▶ _WORK INSTRUCTIONS_
Leaving out the images, transcribe every record below exactly.

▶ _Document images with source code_
-- -- --

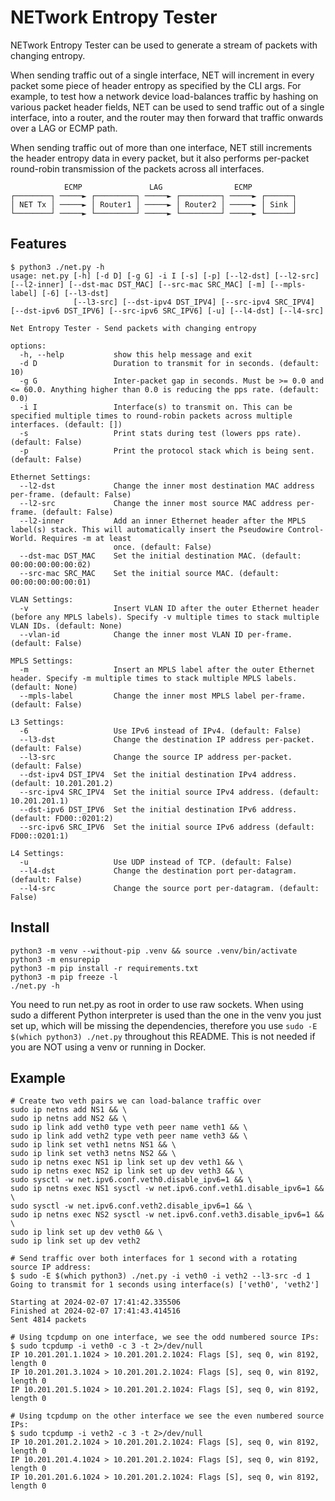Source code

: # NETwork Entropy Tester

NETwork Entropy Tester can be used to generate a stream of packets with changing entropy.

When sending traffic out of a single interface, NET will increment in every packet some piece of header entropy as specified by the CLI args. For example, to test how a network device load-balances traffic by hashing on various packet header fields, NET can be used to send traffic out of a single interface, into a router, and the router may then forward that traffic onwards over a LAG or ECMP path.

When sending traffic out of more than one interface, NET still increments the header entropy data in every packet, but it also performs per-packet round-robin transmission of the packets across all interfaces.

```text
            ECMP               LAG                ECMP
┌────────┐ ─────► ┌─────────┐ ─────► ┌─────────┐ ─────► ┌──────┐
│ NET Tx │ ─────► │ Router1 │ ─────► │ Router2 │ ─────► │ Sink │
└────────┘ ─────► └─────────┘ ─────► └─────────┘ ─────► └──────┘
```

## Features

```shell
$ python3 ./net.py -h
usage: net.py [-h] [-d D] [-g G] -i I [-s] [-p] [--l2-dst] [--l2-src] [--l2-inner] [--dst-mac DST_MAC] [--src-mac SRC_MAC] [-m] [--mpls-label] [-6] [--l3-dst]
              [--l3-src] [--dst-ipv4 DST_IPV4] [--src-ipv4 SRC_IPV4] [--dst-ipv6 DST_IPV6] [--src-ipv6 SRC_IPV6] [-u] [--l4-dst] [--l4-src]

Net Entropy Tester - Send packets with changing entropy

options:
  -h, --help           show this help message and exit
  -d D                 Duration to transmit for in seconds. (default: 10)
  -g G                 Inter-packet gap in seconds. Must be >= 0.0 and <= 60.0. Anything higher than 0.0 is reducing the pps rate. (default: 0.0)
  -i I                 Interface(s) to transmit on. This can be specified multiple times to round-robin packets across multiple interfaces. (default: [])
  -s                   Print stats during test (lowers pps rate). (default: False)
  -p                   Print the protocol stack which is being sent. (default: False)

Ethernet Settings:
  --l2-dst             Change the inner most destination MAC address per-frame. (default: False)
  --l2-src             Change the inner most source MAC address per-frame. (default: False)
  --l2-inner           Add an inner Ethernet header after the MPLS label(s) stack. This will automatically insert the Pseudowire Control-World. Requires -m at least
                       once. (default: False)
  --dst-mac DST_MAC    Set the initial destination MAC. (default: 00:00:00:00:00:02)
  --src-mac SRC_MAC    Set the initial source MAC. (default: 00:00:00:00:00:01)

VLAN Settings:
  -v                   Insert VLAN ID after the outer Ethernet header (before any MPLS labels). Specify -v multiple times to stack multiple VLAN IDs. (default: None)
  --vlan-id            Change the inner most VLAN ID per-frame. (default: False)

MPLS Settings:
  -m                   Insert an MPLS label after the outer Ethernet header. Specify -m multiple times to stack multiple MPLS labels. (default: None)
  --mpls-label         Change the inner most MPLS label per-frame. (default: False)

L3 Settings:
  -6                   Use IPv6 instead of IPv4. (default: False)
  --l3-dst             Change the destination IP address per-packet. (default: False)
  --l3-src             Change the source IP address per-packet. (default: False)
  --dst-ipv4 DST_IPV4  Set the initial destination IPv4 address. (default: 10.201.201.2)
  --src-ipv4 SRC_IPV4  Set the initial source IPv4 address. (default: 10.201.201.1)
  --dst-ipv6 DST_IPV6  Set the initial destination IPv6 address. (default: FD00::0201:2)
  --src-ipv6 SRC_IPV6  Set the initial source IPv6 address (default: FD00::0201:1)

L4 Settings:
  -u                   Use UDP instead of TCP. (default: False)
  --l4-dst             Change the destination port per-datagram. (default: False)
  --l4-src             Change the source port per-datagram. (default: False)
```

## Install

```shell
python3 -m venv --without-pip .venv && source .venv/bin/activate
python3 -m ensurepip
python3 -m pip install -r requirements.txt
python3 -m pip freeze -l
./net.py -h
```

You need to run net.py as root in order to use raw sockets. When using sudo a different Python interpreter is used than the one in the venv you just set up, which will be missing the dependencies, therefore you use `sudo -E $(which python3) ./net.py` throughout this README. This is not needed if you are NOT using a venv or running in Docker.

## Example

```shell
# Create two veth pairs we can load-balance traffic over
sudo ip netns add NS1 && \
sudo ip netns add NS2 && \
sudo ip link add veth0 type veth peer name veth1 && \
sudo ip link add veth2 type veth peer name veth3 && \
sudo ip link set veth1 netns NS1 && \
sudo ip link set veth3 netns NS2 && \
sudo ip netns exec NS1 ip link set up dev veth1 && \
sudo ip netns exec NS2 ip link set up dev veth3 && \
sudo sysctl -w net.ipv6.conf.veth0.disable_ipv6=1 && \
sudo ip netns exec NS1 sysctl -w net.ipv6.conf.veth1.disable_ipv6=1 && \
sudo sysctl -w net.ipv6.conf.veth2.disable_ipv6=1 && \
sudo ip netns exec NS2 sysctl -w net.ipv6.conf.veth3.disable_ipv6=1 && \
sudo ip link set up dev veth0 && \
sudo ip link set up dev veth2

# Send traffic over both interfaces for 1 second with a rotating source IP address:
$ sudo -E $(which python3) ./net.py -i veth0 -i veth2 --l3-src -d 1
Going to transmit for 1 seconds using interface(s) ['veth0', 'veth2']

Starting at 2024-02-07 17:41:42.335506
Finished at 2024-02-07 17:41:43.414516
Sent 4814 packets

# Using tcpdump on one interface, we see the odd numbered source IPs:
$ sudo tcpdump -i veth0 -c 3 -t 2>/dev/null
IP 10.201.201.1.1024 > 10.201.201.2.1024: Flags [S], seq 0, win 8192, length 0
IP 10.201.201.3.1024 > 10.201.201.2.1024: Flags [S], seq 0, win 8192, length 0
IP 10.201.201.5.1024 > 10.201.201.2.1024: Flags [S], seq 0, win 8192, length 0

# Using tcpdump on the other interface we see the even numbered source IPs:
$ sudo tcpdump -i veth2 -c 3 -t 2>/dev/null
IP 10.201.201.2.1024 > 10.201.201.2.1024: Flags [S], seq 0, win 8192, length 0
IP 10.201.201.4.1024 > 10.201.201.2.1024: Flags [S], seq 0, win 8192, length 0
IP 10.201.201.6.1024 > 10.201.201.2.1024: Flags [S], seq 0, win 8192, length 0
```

-- -- --

▶ _RESULT OF THIS TASK_
Source code

: # NETwork Entropy Tester

NETwork Entropy Tester can be used to generate a stream of packets with changing entropy.

When sending traffic out of a single interface, NET will increment in every packet some piece of header entropy as specified by the CLI args. For example, to test how a network device load-balances traffic by hashing on various packet header fields, NET can be used to send traffic out of a single interface, into a router, and the router may then forward that traffic onwards over a LAG or ECMP path.

When sending traffic out of more than one interface, NET still increments the header entropy data in every packet, but it also performs per-packet round-robin transmission of the packets across all interfaces.

```text
            ECMP               LAG                ECMP
┌────────┐ ─────► ┌─────────┐ ─────► ┌─────────┐ ─────► ┌──────┐
│ NET Tx │ ─────► │ Router1 │ ─────► │ Router2 │ ─────► │ Sink │
└────────┘ ─────► └─────────┘ ─────► └─────────┘ ─────► └──────┘
```

## Features

```shell
$ python3 ./net.py -h
usage: net.py [-h] [-d D] [-g G] -i I [-s] [-p] [--l2-dst] [--l2-src] [--l2-inner] [--dst-mac DST_MAC] [--src-mac SRC_MAC] [-m] [--mpls-label] [-6] [--l3-dst]
              [--l3-src] [--dst-ipv4 DST_IPV4] [--src-ipv4 SRC_IPV4] [--dst-ipv6 DST_IPV6] [--src-ipv6 SRC_IPV6] [-u] [--l4-dst] [--l4-src]

Net Entropy Tester - Send packets with changing entropy

options:
  -h, --help           show this help message and exit
  -d D                 Duration to transmit for in seconds. (default: 10)
  -g G                 Inter-packet gap in seconds. Must be >= 0.0 and <= 60.0. Anything higher than 0.0 is reducing the pps rate. (default: 0.0)
  -i I                 Interface(s) to transmit on. This can be specified multiple times to round-robin packets across multiple interfaces. (default: [])
  -s                   Print stats during test (lowers pps rate). (default: False)
  -p                   Print the protocol stack which is being sent. (default: False)

Ethernet Settings:
  --l2-dst             Change the inner most destination MAC address per-frame. (default: False)
  --l2-src             Change the inner most source MAC address per-frame. (default: False)
  --l2-inner           Add an inner Ethernet header after the MPLS label(s) stack. This will automatically insert the Pseudowire Control-World. Requires -m at least
                       once. (default: False)
  --dst-mac DST_MAC    Set the initial destination MAC. (default: 00:00:00:00:00:02)
  --src-mac SRC_MAC    Set the initial source MAC. (default: 00:00:00:00:00:01)

VLAN Settings:
  -v                   Insert VLAN ID after the outer Ethernet header (before any MPLS labels). Specify -v multiple times to stack multiple VLAN IDs. (default: None)
  --vlan-id            Change the inner most VLAN ID per-frame. (default: False)

MPLS Settings:
  -m                   Insert an MPLS label after the outer Ethernet header. Specify -m multiple times to stack multiple MPLS labels. (default: None)
  --mpls-label         Change the inner most MPLS label per-frame. (default: False)

L3 Settings:
  -6                   Use IPv6 instead of IPv4. (default: False)
  --l3-dst             Change the destination IP address per-packet. (default: False)
  --l3-src             Change the source IP address per-packet. (default: False)
  --dst-ipv4 DST_IPV4  Set the initial destination IPv4 address. (default: 10.201.201.2)
  --src-ipv4 SRC_IPV4  Set the initial source IPv4 address. (default: 10.201.201.1)
  --dst-ipv6 DST_IPV6  Set the initial destination IPv6 address. (default: FD00::0201:2)
  --src-ipv6 SRC_IPV6  Set the initial source IPv6 address (default: FD00::0201:1)

L4 Settings:
  -u                   Use UDP instead of TCP. (default: False)
  --l4-dst             Change the destination port per-datagram. (default: False)
  --l4-src             Change the source port per-datagram. (default: False)
```

## Install

```shell
python3 -m venv --without-pip .venv && source .venv/bin/activate
python3 -m ensurepip
python3 -m pip install -r requirements.txt
python3 -m pip freeze -l
./net.py -h
```

You need to run net.py as root in order to use raw sockets. When using sudo a different Python interpreter is used than the one in the venv you just set up, which will be missing the dependencies, therefore you use `sudo -E $(which python3) ./net.py` throughout this README. This is not needed if you are NOT using a venv or running in Docker.

## Example

```shell
# Create two veth pairs we can load-balance traffic over
sudo ip netns add NS1 && \
sudo ip netns add NS2 && \
sudo ip link add veth0 type veth peer name veth1 && \
sudo ip link add veth2 type veth peer name veth3 && \
sudo ip link set veth1 netns NS1 && \
sudo ip link set veth3 netns NS2 && \
sudo ip netns exec NS1 ip link set up dev veth1 && \
sudo ip netns exec NS2 ip link set up dev veth3 && \
sudo sysctl -w net.ipv6.conf.veth0.disable_ipv6=1 && \
sudo ip netns exec NS1 sysctl -w net.ipv6.conf.veth1.disable_ipv6=1 && \
sudo sysctl -w net.ipv6.conf.veth2.disable_ipv6=1 && \
sudo ip netns exec NS2 sysctl -w net.ipv6.conf.veth3.disable_ipv6=1 && \
sudo ip link set up dev veth0 && \
sudo ip link set up dev veth2

# Send traffic over both interfaces for 1 second with a rotating source IP address:
$ sudo -E $(which python3) ./net.py -i veth0 -i veth2 --l3-src -d 1
Going to transmit for 1 seconds using interface(s) ['veth0', 'veth2']

Starting at 2024-02-07 17:41:42.335506
Finished at 2024-02-07 17:41:43.414516
Sent 4814 packets

# Using tcpdump on one interface, we see the odd numbered source IPs:
$ sudo tcpdump -i veth0 -c 3 -t 2>/dev/null
IP 10.201.201.1.1024 > 10.201.201.2.1024: Flags [S], seq 0, win 8192, length 0
IP 10.201.201.3.1024 > 10.201.201.2.1024: Flags [S], seq 0, win 8192, length 0
IP 10.201.201.5.1024 > 10.201.201.2.1024: Flags [S], seq 0, win 8192, length 0

# Using tcpdump on the other interface we see the even numbered source IPs:
$ sudo tcpdump -i veth2 -c 3 -t 2>/dev/null
IP 10.201.201.2.1024 > 10.201.201.2.1024: Flags [S], seq 0, win 8192, length 0
IP 10.201.201.4.1024 > 10.201.201.2.1024: Flags [S], seq 0, win 8192, length 0
IP 10.201.201.6.1024 > 10.201.201.2.1024: Flags [S], seq 0, win 8192, length 0
```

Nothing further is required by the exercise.